Dans ce secteur naissant de l’échange, les pilotes doivent savoir déployer leur stratégie avec flexibilité. “Comme Afteriize, nous étions partis bille en tête sur la monétisation. Nous parlions aussi de marketplace. A présent, nous parlons plus de plateforme d’échange. Avec un enjeu opérationnel, les acteurs n’ont pas envie d’entendre parler en premier lieu de monétisation. Ils s’inscrivent plus dans une logique de troc bénéficiant à tous.”

La monétisation : entre tentation et épouvantail

BANNIERE CARRE KYNDRYLAfin d’opérer ces trocs ou échanges, un cadre de confiance est indispensable, souligne d’ailleurs le dirigeant, qui se félicite dans ce domaine de l’apport de la législation européenne avec le DGA. La monétisation constitue donc une phase ultérieure. Elle doit en particulier financer la fonction de l’intermédiaire de données.

Pour industrialiser et pérenniser les échanges, un modèle économique est nécessaire. Alexandre Penon en identifie trois principaux – et non-exclusifs. La data marketplace, telle que mise en place par Afteriize, consiste pour un opérateur à réunir fournisseurs de données et acquéreurs, qui interagissent entre eux contre “monnaie sonnante et trébuchante” – même si des données peuvent être gratuites. L’opérateur est rémunéré via des abonnements et des commissions.  

Le 2e modèle, l’industry data hub, réunit comme chez Hub One DataTrust, les partenaires d’un écosystème physique (aéroport, chaîne de valeur ou d’approvisionnement). Ils se réunissent pour échanger des données opérationnelles dans le but d’améliorer collectivement leurs opérations. Certaines des données ainsi partagées peuvent être payantes.

Le dernier modèle est le corporate data hub. Il correspond à l’échange de données au sein d’un groupe de grande ampleur avec généralement des entités multiples et dispersées, soumises souvent à des réglementations hétérogènes concernant la donnée. Les infrastructures techniques sont elles aussi hétérogènes. Le Hub vise à faciliter les échanges dans cet environnement complexe.

Avant d’arrêter le modèle, d’autres étapes sont à mener. Malgré la volonté partagée de valoriser les données, des freins demeurent, dont les craintes autour de la gouvernance de la donnée. “Cela demande un investissement important des acteurs. C’est le cas de notre maison-mère, ADP.” 
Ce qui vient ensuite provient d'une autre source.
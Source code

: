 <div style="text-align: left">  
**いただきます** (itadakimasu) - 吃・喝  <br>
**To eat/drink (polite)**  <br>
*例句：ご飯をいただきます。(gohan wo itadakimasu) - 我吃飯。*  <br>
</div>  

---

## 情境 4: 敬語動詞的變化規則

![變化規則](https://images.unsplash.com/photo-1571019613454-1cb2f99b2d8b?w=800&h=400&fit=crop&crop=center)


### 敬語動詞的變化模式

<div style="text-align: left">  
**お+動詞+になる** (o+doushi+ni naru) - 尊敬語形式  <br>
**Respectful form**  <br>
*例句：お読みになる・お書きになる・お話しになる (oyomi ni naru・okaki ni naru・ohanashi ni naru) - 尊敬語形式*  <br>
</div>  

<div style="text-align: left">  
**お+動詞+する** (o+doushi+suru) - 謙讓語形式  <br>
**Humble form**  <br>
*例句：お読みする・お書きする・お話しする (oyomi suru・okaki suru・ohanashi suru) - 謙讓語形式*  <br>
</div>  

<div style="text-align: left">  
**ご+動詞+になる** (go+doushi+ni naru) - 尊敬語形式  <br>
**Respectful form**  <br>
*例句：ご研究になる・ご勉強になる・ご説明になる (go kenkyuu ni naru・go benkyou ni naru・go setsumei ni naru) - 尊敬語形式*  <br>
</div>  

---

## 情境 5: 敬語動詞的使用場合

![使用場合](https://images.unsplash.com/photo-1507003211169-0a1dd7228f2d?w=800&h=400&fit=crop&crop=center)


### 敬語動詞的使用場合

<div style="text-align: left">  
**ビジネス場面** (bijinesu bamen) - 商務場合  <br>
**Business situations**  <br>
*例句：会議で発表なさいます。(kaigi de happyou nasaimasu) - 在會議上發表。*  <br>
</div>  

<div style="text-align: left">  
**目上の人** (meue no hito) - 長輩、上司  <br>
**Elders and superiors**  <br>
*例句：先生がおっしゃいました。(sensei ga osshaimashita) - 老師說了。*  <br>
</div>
Jean-Sebastien Mackiewicz préconise aussi une approche sous un angle “très business et terrain. On observe les cas d’usage et les besoins. On part des cas d’usage concrets pour identifier les données capables de générer des impacts significatifs, leurs détenteurs, la qualité de ces données…”.
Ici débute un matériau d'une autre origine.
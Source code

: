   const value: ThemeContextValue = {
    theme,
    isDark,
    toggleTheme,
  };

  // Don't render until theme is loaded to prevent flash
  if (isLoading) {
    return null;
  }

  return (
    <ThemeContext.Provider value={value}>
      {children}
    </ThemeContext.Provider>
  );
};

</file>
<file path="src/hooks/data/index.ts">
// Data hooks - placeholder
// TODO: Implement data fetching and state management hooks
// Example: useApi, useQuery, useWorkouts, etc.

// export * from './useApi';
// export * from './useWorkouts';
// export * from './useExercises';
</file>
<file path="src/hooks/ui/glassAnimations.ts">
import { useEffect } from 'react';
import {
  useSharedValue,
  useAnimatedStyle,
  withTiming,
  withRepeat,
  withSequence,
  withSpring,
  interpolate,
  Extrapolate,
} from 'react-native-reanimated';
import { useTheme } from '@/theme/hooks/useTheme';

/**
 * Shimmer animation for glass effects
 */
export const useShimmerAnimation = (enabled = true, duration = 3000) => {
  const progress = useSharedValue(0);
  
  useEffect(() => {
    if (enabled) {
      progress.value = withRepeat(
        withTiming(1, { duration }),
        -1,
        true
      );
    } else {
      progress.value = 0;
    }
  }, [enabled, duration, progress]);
Une stratégie et une vision sur le long terme

Ludovic Codeluppi insiste lui aussi sur l’importance de la gouvernance et de la culture. Dans ce domaine, Mobivia est d’abord montée en compétences sur la Data For Business. Ensuite, avec les demandes externes, l’entreprise a développé la Data as a Business.

“Il faut garder en tête que l’échange de données fonctionne quand les acquéreurs potentiels savent quoi en faire”, prévient-il. D’où l’intérêt d’évangéliser le marché, son écosystème, et ses participants. Afteriize compte aussi sur ses partenaires fournisseurs de données pour couvrir les multiples cas d’usage existants ou à venir.

Alexandre Penon retient également la prépondérance de la culture des données. La maturité au niveau des infrastructures techniques (data fabric, data catalogue, stratégie cloud….) est un autre facilitateur de l’industrialisation des échanges.

De plus, L’expert juge indispensable, pour surmonter les freins internes, que “la vision soit portée au niveau exécutif. Les décisions se prennent à ce niveau. Cela permet en outre d’aligner les parties, notamment CDO, CPO et DSI.”

Enfin, cette vision est pensée sur le long terme avec une “capacité à se projeter sur 5 ans minimum (…) Si le management n’y croit pas et ne se projette pas sur la durée, des forces contraires risquent de se manifester assez rapidement.” Un autre indispensable : la mise en œuvre, c’est-à-dire passer de la stratégie à la réalisation.